Exercise data
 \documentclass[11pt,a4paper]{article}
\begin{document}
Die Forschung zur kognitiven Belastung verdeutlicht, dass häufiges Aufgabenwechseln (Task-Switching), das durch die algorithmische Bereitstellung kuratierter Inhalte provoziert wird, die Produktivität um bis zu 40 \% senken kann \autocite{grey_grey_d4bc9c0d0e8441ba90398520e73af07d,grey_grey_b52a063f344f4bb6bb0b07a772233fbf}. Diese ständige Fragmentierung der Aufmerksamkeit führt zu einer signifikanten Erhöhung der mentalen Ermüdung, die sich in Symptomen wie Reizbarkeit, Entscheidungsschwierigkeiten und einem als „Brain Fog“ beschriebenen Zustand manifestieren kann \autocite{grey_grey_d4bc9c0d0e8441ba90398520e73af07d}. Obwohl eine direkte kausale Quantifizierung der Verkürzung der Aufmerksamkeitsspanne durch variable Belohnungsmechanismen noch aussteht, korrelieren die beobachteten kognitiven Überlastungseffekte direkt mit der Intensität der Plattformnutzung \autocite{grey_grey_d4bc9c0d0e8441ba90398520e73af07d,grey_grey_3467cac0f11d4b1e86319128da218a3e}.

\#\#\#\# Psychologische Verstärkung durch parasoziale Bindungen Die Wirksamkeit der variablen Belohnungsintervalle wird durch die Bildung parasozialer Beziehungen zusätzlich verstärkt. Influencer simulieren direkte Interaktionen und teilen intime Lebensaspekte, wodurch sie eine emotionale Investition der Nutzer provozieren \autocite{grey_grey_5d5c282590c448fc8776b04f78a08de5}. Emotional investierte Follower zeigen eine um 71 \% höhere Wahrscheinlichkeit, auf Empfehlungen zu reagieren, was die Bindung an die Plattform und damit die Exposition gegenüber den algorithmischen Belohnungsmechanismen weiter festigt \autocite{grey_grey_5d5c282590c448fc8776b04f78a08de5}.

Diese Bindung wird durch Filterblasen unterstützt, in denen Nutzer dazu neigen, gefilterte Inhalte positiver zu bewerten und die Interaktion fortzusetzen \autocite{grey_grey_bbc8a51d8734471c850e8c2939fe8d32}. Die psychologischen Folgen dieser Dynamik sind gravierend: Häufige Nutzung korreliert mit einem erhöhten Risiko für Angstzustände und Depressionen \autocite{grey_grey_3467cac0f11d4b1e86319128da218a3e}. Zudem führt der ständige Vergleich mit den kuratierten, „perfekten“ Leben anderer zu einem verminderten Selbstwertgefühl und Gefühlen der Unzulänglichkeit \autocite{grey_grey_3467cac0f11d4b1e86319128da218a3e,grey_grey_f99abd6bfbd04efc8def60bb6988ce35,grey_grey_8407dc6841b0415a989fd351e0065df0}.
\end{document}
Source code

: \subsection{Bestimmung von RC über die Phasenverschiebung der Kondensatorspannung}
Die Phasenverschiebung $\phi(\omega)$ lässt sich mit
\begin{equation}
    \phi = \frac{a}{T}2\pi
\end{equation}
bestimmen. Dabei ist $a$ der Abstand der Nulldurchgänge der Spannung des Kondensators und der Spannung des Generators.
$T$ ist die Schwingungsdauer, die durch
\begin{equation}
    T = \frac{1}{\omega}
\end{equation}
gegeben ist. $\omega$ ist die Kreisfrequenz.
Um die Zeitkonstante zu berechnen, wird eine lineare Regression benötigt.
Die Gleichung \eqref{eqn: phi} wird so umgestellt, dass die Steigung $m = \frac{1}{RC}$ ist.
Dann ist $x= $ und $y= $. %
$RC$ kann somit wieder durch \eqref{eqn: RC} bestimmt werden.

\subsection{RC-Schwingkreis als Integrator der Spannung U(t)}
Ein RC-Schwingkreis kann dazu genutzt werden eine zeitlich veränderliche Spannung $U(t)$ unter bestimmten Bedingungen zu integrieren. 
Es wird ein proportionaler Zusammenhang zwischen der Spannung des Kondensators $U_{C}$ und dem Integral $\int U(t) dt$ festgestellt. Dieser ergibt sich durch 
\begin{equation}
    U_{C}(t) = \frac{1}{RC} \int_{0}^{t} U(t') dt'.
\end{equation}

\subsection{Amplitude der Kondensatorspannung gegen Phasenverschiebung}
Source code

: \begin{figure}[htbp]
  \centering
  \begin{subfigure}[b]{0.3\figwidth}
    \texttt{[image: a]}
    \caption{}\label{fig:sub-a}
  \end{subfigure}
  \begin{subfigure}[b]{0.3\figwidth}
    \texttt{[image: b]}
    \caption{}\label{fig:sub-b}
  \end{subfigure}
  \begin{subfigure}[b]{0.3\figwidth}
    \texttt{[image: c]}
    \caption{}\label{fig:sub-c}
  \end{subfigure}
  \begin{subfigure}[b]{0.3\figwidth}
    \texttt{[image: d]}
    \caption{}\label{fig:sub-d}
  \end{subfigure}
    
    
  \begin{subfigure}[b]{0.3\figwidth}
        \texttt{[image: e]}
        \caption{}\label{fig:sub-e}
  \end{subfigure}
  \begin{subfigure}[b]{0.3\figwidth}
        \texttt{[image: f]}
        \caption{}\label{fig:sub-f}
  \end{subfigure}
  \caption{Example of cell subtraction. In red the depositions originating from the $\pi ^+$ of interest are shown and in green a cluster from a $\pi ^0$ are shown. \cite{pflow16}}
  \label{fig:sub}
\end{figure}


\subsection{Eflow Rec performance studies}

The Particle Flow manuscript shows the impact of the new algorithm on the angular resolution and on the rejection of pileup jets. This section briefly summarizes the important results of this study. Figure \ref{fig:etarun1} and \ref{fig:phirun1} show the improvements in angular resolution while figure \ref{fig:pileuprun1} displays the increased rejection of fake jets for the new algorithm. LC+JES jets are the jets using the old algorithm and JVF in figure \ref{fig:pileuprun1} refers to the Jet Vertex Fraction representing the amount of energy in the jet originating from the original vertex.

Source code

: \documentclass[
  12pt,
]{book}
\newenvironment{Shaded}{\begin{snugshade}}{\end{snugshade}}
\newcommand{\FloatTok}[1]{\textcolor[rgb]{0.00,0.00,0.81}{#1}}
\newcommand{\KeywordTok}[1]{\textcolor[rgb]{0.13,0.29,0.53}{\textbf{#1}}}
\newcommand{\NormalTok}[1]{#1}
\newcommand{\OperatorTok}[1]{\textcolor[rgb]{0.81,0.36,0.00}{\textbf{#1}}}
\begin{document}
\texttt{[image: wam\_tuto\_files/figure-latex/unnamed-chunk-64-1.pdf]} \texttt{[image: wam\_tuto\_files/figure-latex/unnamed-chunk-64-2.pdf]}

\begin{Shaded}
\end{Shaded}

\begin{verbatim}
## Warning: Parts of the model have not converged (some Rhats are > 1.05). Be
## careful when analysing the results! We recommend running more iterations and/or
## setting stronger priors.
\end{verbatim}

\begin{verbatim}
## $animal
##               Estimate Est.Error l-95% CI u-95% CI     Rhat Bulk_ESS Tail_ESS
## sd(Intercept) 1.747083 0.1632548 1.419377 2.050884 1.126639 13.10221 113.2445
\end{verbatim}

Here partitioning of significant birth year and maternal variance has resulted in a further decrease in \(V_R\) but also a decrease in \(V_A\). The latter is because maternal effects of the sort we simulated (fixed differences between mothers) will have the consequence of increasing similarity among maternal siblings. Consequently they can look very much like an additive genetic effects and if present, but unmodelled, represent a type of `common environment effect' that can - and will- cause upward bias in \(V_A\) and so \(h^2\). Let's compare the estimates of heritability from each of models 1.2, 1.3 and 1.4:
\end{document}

Work instructions
Filter the listing above by the word "documentclass"; copy each line that passes.

Answer for this exercise
 \documentclass[11pt,a4paper]{article}
: \documentclass[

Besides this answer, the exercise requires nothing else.